» LISTED RECORDS:
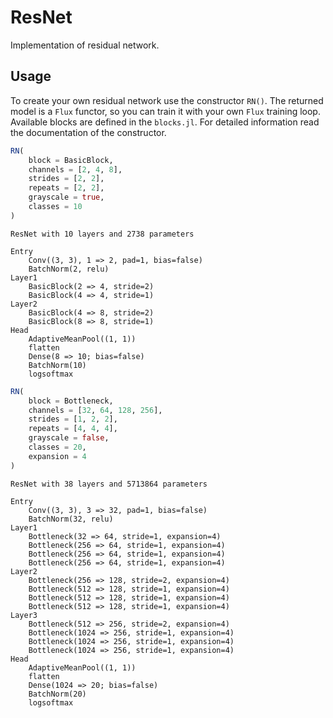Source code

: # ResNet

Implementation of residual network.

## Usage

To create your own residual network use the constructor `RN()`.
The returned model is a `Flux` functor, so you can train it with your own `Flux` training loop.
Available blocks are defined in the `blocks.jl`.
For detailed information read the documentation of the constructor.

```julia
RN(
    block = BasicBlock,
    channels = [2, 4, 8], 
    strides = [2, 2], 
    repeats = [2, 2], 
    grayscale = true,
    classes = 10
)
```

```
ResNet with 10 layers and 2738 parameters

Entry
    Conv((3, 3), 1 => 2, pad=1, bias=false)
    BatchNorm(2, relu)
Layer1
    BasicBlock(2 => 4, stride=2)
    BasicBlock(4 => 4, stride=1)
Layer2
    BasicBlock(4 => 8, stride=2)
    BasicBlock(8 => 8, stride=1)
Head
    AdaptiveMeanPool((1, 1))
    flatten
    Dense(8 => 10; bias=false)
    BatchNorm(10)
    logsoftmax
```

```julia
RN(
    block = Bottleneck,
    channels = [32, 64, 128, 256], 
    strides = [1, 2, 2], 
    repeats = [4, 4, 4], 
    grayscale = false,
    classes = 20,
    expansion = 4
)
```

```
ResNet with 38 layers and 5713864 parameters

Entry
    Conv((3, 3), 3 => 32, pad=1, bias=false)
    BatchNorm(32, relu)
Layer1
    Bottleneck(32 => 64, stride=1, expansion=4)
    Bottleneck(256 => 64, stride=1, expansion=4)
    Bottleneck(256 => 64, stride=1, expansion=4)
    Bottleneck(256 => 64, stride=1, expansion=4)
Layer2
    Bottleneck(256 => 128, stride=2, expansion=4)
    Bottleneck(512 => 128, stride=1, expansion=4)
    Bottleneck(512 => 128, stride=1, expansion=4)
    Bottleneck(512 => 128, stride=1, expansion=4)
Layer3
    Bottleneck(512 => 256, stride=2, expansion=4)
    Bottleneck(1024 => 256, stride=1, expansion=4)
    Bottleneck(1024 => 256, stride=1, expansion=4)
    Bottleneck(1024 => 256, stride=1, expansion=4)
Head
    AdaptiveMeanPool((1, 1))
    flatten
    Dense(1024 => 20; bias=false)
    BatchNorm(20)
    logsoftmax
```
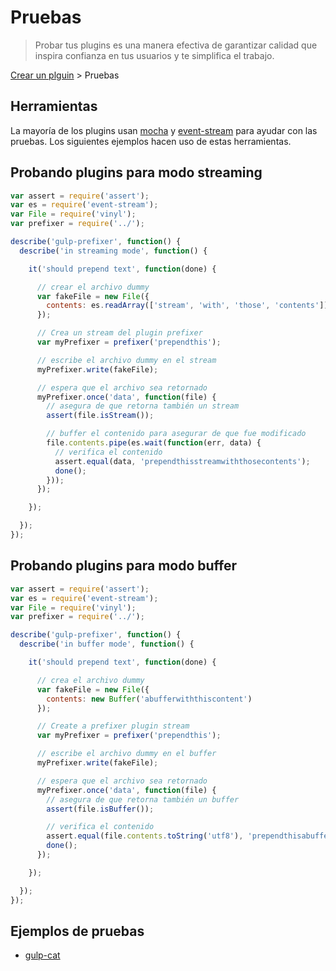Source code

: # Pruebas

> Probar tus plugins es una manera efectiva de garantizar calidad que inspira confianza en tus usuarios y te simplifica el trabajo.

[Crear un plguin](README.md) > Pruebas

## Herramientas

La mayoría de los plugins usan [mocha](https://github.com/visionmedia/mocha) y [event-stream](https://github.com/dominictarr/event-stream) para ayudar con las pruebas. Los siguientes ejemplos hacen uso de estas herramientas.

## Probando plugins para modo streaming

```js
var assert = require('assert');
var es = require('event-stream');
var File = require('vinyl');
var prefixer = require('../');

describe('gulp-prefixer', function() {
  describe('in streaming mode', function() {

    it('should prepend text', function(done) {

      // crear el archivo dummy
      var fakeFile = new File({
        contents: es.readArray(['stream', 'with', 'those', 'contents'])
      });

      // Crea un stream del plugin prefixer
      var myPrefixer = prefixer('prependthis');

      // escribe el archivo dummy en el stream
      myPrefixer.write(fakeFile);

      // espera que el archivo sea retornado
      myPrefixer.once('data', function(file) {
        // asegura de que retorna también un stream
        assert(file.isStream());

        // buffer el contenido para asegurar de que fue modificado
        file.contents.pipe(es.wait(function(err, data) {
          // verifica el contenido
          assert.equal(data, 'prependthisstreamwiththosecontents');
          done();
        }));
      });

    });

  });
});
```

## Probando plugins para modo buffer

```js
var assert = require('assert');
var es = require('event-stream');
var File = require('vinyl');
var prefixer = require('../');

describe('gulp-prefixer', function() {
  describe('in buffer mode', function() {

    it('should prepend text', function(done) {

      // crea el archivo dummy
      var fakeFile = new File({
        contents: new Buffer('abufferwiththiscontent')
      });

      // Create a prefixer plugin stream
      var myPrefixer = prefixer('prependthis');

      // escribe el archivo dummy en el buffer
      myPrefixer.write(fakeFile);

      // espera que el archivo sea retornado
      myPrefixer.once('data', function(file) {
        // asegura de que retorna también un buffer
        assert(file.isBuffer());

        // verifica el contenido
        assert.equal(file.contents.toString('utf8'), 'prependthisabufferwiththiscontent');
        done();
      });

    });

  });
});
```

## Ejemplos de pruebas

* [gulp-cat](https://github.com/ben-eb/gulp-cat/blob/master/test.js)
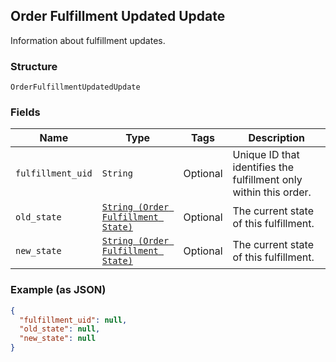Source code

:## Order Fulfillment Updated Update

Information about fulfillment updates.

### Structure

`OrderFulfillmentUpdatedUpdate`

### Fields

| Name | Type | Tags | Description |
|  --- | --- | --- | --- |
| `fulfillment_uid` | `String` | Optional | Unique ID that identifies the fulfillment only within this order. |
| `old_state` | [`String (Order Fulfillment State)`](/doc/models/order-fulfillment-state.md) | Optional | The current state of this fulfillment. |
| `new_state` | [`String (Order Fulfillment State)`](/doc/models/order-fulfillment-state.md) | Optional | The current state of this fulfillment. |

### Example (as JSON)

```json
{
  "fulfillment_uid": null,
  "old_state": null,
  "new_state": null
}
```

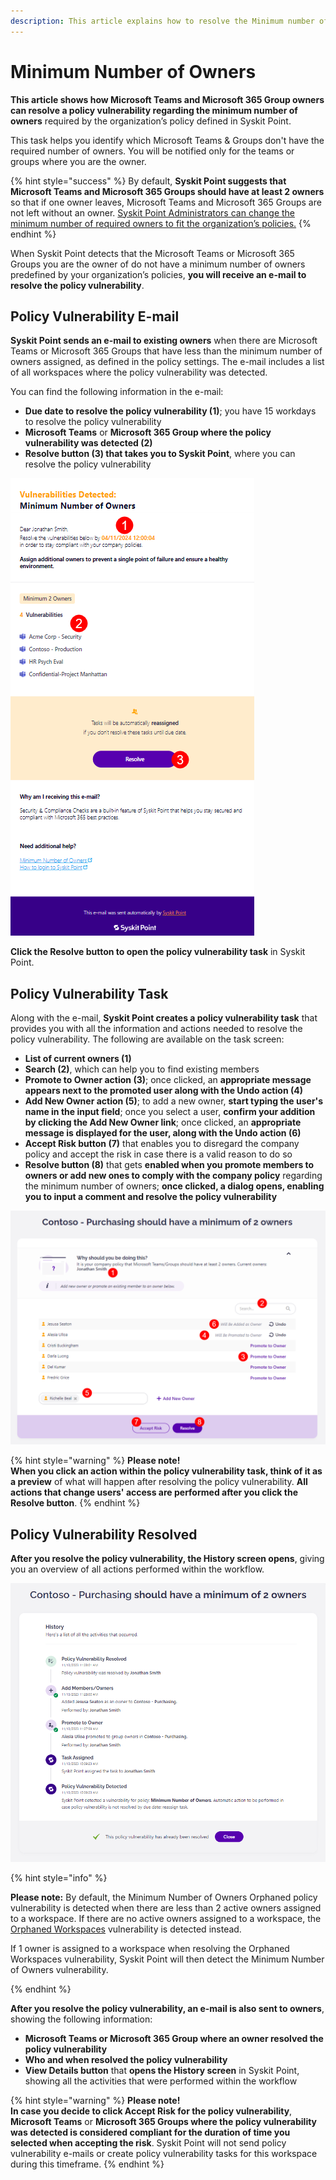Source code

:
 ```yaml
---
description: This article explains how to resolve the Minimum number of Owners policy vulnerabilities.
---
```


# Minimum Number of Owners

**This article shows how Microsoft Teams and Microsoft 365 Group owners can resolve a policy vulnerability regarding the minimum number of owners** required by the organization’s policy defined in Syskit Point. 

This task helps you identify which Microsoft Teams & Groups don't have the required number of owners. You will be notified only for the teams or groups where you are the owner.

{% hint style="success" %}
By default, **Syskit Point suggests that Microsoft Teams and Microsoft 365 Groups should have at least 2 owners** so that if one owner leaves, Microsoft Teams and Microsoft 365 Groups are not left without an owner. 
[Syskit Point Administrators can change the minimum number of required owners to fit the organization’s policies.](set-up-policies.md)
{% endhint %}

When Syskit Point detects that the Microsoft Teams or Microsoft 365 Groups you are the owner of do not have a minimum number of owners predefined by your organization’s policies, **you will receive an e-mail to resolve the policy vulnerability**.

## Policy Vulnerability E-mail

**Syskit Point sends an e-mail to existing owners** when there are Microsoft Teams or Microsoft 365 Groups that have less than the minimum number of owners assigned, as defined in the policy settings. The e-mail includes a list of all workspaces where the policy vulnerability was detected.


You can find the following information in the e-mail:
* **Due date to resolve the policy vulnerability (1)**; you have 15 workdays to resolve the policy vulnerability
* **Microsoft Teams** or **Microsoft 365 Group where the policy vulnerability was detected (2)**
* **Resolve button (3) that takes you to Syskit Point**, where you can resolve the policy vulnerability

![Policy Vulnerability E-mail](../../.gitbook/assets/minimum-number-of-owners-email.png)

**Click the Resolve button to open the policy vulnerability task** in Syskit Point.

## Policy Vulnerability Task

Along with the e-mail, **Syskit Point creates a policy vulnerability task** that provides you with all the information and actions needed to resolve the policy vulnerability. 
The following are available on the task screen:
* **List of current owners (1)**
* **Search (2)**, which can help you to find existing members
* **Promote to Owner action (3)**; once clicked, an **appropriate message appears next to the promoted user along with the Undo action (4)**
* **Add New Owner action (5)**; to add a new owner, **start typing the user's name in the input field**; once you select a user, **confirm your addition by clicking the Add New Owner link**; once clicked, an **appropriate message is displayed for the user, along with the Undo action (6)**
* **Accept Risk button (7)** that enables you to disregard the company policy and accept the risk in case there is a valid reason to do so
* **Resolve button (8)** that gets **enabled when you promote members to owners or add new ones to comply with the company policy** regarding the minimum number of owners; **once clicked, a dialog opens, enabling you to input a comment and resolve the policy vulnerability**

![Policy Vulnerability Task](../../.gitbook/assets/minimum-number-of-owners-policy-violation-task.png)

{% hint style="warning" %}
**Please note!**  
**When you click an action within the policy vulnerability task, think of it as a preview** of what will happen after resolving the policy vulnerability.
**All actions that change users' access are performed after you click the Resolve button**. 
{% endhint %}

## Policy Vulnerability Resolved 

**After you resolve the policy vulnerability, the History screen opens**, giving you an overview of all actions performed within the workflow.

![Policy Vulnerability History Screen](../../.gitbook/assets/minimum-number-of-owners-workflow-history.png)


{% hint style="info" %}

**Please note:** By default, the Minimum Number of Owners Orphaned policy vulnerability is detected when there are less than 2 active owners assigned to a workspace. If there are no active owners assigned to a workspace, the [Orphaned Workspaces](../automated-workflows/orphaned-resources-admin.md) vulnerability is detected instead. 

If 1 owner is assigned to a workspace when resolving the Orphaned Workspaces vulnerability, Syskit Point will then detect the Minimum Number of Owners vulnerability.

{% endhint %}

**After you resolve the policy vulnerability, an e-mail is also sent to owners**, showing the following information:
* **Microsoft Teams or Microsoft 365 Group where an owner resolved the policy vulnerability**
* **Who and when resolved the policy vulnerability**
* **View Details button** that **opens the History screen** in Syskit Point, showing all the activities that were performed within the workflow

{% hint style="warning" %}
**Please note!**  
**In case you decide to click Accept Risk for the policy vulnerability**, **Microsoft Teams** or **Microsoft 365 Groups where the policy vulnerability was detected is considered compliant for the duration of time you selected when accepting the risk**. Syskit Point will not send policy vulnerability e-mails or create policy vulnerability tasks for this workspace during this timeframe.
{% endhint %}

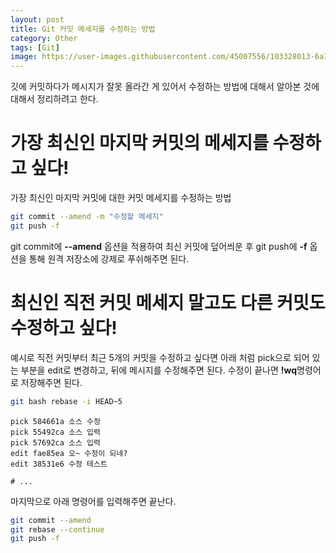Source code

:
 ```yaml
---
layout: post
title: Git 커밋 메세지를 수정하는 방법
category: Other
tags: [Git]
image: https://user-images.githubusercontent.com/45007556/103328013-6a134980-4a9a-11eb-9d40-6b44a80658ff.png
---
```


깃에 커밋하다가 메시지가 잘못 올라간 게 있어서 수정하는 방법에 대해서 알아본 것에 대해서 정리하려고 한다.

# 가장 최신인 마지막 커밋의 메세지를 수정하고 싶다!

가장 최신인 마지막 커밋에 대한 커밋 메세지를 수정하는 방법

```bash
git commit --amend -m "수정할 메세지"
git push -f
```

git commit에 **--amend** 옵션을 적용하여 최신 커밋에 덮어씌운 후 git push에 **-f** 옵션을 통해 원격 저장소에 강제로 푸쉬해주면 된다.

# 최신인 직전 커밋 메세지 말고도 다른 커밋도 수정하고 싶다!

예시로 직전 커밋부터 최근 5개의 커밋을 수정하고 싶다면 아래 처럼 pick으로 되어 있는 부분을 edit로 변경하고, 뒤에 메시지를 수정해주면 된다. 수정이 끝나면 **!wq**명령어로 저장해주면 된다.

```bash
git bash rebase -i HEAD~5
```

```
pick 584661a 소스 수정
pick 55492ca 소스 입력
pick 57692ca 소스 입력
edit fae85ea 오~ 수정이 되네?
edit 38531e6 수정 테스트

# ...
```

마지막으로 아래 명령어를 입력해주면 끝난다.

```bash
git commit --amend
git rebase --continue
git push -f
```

» TASK OBJECTIVE: The required answer is each line of the data in which the word "verifica" appears.

» SOLUTION FOR THIS EXERCISE:
          // verifica el contenido
        // verifica el contenido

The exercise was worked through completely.